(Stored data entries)
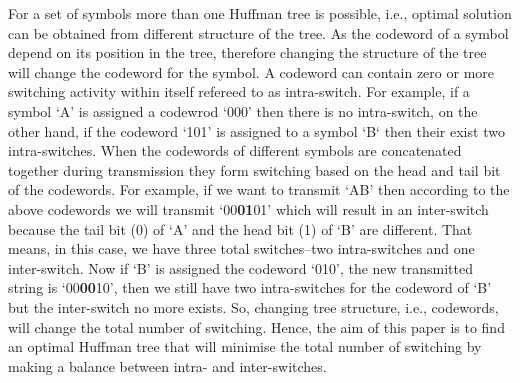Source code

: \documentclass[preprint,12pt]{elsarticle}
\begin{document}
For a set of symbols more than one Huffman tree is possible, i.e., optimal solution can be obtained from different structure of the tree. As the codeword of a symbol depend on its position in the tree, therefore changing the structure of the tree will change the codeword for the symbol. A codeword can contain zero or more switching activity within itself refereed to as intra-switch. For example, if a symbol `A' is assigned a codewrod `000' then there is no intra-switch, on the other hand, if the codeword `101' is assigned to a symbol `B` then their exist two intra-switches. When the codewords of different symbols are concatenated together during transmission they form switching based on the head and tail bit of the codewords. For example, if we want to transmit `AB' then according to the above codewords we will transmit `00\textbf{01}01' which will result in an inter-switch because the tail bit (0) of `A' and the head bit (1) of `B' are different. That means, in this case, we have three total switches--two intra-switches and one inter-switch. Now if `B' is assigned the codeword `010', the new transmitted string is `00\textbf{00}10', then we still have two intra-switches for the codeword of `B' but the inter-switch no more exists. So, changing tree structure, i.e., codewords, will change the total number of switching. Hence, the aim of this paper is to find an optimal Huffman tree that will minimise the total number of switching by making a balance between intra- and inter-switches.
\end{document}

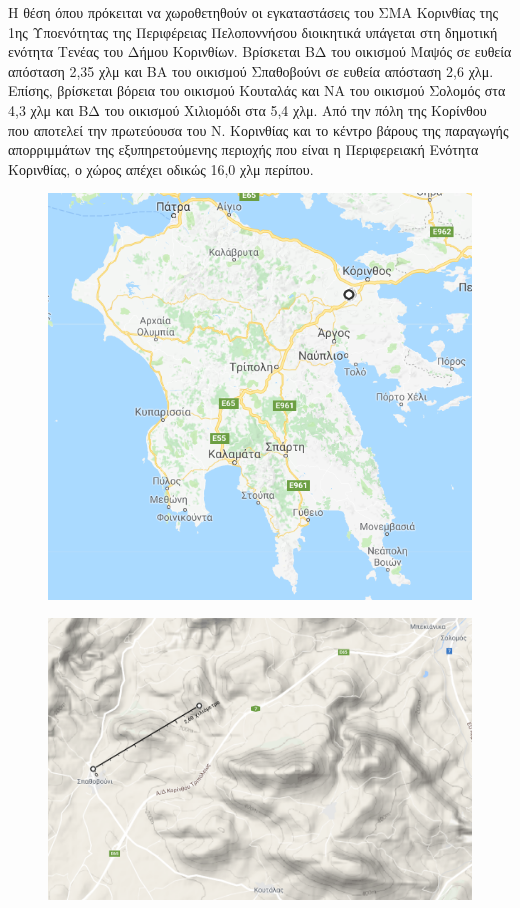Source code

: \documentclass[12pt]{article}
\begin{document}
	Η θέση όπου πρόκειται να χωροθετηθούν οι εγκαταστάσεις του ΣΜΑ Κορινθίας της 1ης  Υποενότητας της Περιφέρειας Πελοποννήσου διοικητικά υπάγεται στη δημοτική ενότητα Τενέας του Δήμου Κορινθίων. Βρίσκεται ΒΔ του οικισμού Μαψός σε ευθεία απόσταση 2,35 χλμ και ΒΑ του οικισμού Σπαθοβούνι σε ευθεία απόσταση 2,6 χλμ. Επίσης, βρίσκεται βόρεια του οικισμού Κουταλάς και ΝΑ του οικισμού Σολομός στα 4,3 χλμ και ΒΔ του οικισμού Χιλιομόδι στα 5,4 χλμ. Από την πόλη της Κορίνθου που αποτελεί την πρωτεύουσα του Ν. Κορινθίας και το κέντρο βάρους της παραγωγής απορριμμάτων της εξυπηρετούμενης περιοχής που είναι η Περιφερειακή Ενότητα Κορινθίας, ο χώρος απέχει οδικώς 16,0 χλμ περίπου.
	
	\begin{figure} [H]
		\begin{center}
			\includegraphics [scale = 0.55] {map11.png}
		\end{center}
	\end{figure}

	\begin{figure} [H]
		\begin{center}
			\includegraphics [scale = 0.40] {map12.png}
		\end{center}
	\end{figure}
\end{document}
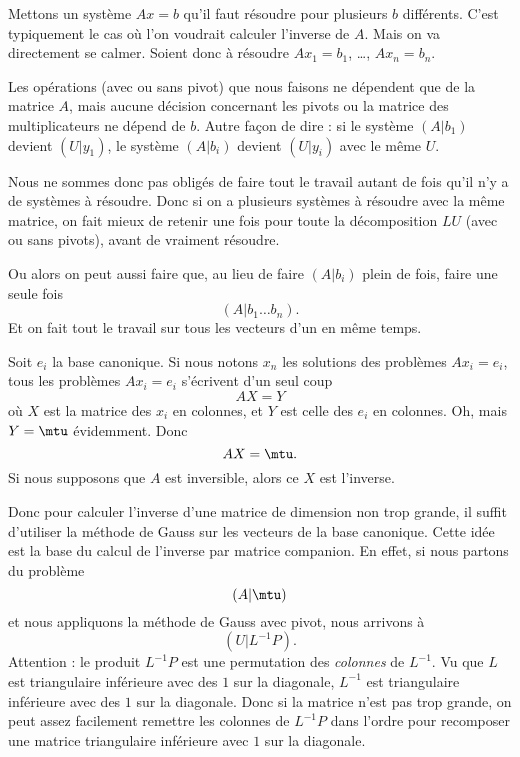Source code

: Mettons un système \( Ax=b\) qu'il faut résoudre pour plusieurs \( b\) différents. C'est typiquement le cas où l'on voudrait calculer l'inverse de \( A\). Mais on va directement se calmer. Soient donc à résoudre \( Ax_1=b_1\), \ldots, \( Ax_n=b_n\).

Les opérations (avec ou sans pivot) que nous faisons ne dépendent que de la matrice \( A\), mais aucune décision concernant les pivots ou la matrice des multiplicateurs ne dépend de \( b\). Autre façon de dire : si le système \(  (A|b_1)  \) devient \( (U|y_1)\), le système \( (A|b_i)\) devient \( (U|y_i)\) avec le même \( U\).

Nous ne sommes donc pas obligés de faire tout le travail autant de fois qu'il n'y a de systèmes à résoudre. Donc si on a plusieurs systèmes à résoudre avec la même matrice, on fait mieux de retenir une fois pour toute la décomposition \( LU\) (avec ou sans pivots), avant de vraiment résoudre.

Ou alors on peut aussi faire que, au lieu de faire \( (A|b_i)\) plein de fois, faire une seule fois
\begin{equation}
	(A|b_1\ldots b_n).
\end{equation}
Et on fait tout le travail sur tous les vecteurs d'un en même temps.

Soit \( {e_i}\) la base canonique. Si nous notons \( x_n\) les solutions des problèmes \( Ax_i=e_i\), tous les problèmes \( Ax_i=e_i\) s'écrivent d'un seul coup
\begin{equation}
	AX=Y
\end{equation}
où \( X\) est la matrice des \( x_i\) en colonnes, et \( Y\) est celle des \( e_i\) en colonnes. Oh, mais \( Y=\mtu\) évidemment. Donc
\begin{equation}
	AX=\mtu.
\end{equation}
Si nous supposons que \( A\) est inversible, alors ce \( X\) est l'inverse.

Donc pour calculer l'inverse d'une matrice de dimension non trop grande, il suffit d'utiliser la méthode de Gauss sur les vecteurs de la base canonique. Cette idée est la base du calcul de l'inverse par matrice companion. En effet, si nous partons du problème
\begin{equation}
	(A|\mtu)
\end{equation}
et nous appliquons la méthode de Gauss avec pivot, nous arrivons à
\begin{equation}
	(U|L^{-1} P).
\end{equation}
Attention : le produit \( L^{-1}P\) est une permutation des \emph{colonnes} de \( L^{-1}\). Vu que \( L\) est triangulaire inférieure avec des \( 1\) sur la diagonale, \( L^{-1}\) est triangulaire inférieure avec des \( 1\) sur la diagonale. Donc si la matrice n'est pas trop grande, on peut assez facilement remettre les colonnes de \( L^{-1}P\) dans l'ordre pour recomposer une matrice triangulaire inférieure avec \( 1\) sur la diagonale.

§ Task directions:
Reproduce the entries exactly, from the line with "Η θέση όπου" to the line with "Nous ne sommes", both lines included, keeping no pictures.

§ Result of this exercise:
	Η θέση όπου πρόκειται να χωροθετηθούν οι εγκαταστάσεις του ΣΜΑ Κορινθίας της 1ης  Υποενότητας της Περιφέρειας Πελοποννήσου διοικητικά υπάγεται στη δημοτική ενότητα Τενέας του Δήμου Κορινθίων. Βρίσκεται ΒΔ του οικισμού Μαψός σε ευθεία απόσταση 2,35 χλμ και ΒΑ του οικισμού Σπαθοβούνι σε ευθεία απόσταση 2,6 χλμ. Επίσης, βρίσκεται βόρεια του οικισμού Κουταλάς και ΝΑ του οικισμού Σολομός στα 4,3 χλμ και ΒΔ του οικισμού Χιλιομόδι στα 5,4 χλμ. Από την πόλη της Κορίνθου που αποτελεί την πρωτεύουσα του Ν. Κορινθίας και το κέντρο βάρους της παραγωγής απορριμμάτων της εξυπηρετούμενης περιοχής που είναι η Περιφερειακή Ενότητα Κορινθίας, ο χώρος απέχει οδικώς 16,0 χλμ περίπου.
	
	\begin{figure} [H]
		\begin{center}
			\includegraphics [scale = 0.55] {map11.png}
		\end{center}
	\end{figure}

	\begin{figure} [H]
		\begin{center}
			\includegraphics [scale = 0.40] {map12.png}
		\end{center}
	\end{figure}
\end{document}
Source code

: Mettons un système \( Ax=b\) qu'il faut résoudre pour plusieurs \( b\) différents. C'est typiquement le cas où l'on voudrait calculer l'inverse de \( A\). Mais on va directement se calmer. Soient donc à résoudre \( Ax_1=b_1\), \ldots, \( Ax_n=b_n\).

Les opérations (avec ou sans pivot) que nous faisons ne dépendent que de la matrice \( A\), mais aucune décision concernant les pivots ou la matrice des multiplicateurs ne dépend de \( b\). Autre façon de dire : si le système \(  (A|b_1)  \) devient \( (U|y_1)\), le système \( (A|b_i)\) devient \( (U|y_i)\) avec le même \( U\).

Nous ne sommes donc pas obligés de faire tout le travail autant de fois qu'il n'y a de systèmes à résoudre. Donc si on a plusieurs systèmes à résoudre avec la même matrice, on fait mieux de retenir une fois pour toute la décomposition \( LU\) (avec ou sans pivots), avant de vraiment résoudre.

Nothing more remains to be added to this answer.